Source data
═══
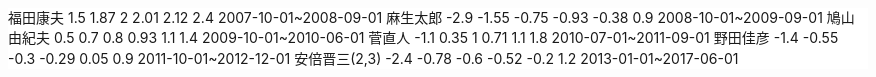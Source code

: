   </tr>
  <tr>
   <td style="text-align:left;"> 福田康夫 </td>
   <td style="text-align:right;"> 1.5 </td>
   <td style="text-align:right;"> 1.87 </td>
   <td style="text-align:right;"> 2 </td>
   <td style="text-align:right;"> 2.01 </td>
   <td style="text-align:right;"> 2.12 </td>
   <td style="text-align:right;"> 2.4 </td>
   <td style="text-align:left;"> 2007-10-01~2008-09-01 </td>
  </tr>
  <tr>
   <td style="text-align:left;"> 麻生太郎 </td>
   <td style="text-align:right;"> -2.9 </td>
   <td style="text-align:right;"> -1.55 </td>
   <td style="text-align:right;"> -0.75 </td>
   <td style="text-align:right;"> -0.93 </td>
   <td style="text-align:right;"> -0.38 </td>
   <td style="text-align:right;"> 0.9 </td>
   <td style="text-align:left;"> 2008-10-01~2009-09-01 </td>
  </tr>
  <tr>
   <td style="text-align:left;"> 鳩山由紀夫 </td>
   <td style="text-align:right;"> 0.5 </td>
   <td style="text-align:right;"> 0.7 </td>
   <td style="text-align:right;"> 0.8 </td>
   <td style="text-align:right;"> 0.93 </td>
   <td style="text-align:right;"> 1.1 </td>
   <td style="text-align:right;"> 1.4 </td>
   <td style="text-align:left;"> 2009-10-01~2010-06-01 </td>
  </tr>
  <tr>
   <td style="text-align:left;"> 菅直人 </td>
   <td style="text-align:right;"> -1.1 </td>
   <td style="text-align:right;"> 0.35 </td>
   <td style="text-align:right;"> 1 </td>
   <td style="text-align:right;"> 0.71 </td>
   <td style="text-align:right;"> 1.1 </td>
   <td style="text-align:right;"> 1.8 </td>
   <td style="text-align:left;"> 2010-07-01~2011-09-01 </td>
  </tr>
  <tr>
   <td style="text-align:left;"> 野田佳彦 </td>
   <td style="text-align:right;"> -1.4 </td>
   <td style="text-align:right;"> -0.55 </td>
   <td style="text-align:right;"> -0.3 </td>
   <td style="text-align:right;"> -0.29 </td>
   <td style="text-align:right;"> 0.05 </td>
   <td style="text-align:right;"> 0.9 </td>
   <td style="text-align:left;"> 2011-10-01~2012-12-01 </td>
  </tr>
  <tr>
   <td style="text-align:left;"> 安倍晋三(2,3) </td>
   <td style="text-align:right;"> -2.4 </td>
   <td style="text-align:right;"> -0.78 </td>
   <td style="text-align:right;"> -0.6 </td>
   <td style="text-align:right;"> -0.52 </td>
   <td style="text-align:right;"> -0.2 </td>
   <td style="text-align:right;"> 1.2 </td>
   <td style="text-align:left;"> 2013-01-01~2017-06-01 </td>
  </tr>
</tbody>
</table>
═══
Could you retype every line above exactly as it appears, skipping the pictures?

EXERCISE SOLUTION:
Source code

:   </tr>
  <tr>
   <td style="text-align:left;"> 福田康夫 </td>
   <td style="text-align:right;"> 1.5 </td>
   <td style="text-align:right;"> 1.87 </td>
   <td style="text-align:right;"> 2 </td>
   <td style="text-align:right;"> 2.01 </td>
   <td style="text-align:right;"> 2.12 </td>
   <td style="text-align:right;"> 2.4 </td>
   <td style="text-align:left;"> 2007-10-01~2008-09-01 </td>
  </tr>
  <tr>
   <td style="text-align:left;"> 麻生太郎 </td>
   <td style="text-align:right;"> -2.9 </td>
   <td style="text-align:right;"> -1.55 </td>
   <td style="text-align:right;"> -0.75 </td>
   <td style="text-align:right;"> -0.93 </td>
   <td style="text-align:right;"> -0.38 </td>
   <td style="text-align:right;"> 0.9 </td>
   <td style="text-align:left;"> 2008-10-01~2009-09-01 </td>
  </tr>
  <tr>
   <td style="text-align:left;"> 鳩山由紀夫 </td>
   <td style="text-align:right;"> 0.5 </td>
   <td style="text-align:right;"> 0.7 </td>
   <td style="text-align:right;"> 0.8 </td>
   <td style="text-align:right;"> 0.93 </td>
   <td style="text-align:right;"> 1.1 </td>
   <td style="text-align:right;"> 1.4 </td>
   <td style="text-align:left;"> 2009-10-01~2010-06-01 </td>
  </tr>
  <tr>
   <td style="text-align:left;"> 菅直人 </td>
   <td style="text-align:right;"> -1.1 </td>
   <td style="text-align:right;"> 0.35 </td>
   <td style="text-align:right;"> 1 </td>
   <td style="text-align:right;"> 0.71 </td>
   <td style="text-align:right;"> 1.1 </td>
   <td style="text-align:right;"> 1.8 </td>
   <td style="text-align:left;"> 2010-07-01~2011-09-01 </td>
  </tr>
  <tr>
   <td style="text-align:left;"> 野田佳彦 </td>
   <td style="text-align:right;"> -1.4 </td>
   <td style="text-align:right;"> -0.55 </td>
   <td style="text-align:right;"> -0.3 </td>
   <td style="text-align:right;"> -0.29 </td>
   <td style="text-align:right;"> 0.05 </td>
   <td style="text-align:right;"> 0.9 </td>
   <td style="text-align:left;"> 2011-10-01~2012-12-01 </td>
  </tr>
  <tr>
   <td style="text-align:left;"> 安倍晋三(2,3) </td>
   <td style="text-align:right;"> -2.4 </td>
   <td style="text-align:right;"> -0.78 </td>
   <td style="text-align:right;"> -0.6 </td>
   <td style="text-align:right;"> -0.52 </td>
   <td style="text-align:right;"> -0.2 </td>
   <td style="text-align:right;"> 1.2 </td>
   <td style="text-align:left;"> 2013-01-01~2017-06-01 </td>
  </tr>
</tbody>
</table>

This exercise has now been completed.